Monday, August 24, 2009

The Peanut Problem

When I was a child, my younger brother was diagnosed with a deadly peanut allergy. Ingesting peanuts, touching the oil, or breathing in the dust from peanut shells would send him into anaphylactic shock and probably kill him. Because of this, we had a strict set of rules to obey: making a peanut butter and jelly sandwich required two knives, one for each jar; everything had to be washed to keep peanut oil off of surfaces. My brother had to ask a friend if something contained peanuts before they traded or shared. He learned to read labels. We went through his Halloween candy and picked out anything with peanuts, which meant more Reese's for me.

And that was how it went. My brother never ran into trouble with the peanut allergy; his asthma and his animal allergies were more of a concern.

Now that I'm in a job that has me back in elementary schools, I've noticed a weird and slightly disturbing trend: the presence of the "nut-free zone." Classrooms are labeled "nut free." Certain isolated tables are labeled "peanut free." While I can appreciate a concern for an allergic child's well-being, why have peanut allergies been so blown out of logical proportion?

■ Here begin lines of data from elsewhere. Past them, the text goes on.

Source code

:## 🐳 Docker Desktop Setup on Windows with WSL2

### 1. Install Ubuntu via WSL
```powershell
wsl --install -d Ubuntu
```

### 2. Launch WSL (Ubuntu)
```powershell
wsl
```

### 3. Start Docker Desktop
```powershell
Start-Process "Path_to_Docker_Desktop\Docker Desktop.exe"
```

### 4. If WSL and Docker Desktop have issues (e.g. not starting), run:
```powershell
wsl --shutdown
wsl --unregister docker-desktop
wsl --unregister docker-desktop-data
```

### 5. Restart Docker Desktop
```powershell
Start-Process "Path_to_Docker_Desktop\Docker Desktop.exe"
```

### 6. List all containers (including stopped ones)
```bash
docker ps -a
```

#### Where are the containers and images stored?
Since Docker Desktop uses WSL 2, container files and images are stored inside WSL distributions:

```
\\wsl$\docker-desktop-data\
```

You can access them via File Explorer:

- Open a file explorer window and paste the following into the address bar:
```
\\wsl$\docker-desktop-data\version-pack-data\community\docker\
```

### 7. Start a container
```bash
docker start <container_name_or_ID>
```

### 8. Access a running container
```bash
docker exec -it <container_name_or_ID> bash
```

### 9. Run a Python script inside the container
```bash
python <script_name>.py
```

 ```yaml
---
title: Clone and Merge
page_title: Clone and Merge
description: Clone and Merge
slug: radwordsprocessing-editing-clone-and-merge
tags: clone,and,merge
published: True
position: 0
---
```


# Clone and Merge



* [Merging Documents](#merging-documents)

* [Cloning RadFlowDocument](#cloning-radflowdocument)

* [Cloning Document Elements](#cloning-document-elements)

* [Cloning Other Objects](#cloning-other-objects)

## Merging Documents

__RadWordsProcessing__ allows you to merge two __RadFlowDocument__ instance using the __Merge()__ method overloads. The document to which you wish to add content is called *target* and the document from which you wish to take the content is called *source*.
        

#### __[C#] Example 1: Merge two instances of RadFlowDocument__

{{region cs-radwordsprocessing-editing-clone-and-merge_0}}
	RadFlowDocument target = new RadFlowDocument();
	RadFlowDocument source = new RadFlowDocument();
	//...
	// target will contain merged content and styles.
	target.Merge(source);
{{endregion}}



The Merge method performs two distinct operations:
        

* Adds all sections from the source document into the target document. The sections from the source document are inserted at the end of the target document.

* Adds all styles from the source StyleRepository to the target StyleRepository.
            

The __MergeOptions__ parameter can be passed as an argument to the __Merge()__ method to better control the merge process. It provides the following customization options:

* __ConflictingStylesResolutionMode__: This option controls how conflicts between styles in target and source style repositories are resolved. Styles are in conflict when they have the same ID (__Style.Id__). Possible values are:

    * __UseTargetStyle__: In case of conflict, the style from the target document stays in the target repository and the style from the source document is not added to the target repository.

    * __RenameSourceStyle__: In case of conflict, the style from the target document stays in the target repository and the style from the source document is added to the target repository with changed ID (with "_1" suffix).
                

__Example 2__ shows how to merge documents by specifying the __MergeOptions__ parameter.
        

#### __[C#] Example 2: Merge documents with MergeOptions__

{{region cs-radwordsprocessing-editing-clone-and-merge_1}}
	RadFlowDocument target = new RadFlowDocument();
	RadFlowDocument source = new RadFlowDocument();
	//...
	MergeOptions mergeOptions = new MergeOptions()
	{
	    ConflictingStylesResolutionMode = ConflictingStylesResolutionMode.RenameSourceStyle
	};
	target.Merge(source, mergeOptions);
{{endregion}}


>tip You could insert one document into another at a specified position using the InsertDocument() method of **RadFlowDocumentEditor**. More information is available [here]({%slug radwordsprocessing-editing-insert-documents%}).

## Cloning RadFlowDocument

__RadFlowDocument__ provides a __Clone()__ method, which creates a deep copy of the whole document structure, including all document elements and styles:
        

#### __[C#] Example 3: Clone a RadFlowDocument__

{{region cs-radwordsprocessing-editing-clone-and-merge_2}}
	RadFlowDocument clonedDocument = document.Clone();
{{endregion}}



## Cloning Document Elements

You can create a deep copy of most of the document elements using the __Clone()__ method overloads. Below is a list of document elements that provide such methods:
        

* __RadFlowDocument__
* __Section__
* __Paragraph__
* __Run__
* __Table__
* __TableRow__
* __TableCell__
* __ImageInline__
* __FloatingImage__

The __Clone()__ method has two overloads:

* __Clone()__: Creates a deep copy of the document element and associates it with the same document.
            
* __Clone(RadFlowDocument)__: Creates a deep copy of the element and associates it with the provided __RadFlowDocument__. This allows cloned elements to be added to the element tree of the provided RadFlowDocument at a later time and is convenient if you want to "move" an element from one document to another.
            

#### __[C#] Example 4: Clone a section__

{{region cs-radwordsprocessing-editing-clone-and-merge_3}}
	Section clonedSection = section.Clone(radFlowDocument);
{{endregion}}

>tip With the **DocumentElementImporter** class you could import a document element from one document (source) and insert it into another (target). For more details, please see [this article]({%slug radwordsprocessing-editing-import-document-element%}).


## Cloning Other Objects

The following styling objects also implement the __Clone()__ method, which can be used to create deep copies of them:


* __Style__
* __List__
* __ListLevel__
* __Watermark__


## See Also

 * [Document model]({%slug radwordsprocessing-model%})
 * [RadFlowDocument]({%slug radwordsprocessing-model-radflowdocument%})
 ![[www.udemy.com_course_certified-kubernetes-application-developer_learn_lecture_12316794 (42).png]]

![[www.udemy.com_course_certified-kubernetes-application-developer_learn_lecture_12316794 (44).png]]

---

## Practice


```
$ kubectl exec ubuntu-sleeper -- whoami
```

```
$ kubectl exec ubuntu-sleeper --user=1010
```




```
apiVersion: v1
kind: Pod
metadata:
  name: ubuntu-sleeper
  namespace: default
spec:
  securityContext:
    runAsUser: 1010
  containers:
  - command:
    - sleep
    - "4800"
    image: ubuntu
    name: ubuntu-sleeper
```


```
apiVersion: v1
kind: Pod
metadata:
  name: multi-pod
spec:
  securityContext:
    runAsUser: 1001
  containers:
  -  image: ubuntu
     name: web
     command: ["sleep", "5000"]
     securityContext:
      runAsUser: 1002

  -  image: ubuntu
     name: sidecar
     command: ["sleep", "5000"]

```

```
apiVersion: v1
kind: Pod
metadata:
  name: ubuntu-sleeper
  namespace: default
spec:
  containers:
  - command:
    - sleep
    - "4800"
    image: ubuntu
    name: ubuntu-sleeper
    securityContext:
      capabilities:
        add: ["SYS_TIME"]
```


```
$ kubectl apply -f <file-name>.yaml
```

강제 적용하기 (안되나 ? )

I recently had two epic peanut freakouts happen in the same day. The first went thusly:

It was the first day of an AAW where kids are encouraged to bring a snack. The first arrival has a trail mix snack that includes peanuts. Mother says that she knows peanut allergies are a problem and asks if we have an allergic child. Our rosters normally display any of this allergy information. Seeing that we had 22 healthy kids, we allowed the child to have his peanut snack.

Unfortunately, we had incomplete rosters. The second child to come in had a parent bearing an epi-pen and explaining very slowly that her angel has a peanut allergy and if she comes near peanuts she will surely die, and you'd better be trained in administering an epi-pen. We explained that this other child had a peanut snack but, knowing about nut-free tables, we said that we would sit her on the other side of the room and make sure the area was washed. The mother started to hyperventilate and tears filled her eyes. "That's just not acceptable," she said.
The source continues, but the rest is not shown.